Gather all lines in the entries below that include the word "true".

**Stored dataset items:**

##########

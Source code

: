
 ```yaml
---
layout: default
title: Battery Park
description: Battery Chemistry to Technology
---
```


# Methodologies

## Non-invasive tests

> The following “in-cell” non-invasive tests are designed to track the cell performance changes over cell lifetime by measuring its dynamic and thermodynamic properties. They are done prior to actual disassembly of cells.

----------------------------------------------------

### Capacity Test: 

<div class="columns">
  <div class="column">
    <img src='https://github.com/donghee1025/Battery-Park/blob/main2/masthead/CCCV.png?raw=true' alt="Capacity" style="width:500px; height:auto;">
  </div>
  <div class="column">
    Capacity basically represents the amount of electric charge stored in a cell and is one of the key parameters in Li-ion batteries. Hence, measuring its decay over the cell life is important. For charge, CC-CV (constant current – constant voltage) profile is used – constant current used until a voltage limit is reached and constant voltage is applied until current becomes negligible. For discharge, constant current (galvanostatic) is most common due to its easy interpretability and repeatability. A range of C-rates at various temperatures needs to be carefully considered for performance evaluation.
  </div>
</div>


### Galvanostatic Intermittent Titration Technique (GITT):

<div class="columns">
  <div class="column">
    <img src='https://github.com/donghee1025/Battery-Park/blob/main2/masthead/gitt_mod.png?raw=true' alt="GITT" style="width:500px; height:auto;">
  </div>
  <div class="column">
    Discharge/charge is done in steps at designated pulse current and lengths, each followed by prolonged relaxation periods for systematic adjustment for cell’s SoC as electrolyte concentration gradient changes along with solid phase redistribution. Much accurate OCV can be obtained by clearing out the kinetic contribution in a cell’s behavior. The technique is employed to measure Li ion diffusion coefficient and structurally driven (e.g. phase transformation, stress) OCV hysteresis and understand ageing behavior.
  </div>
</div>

##########

**SOLUTION FOR THIS EXERCISE:**
    <img src='https://github.com/donghee1025/Battery-Park/blob/main2/masthead/CCCV.png?raw=true' alt="Capacity" style="width:500px; height:auto;">
    <img src='https://github.com/donghee1025/Battery-Park/blob/main2/masthead/gitt_mod.png?raw=true' alt="GITT" style="width:500px; height:auto;">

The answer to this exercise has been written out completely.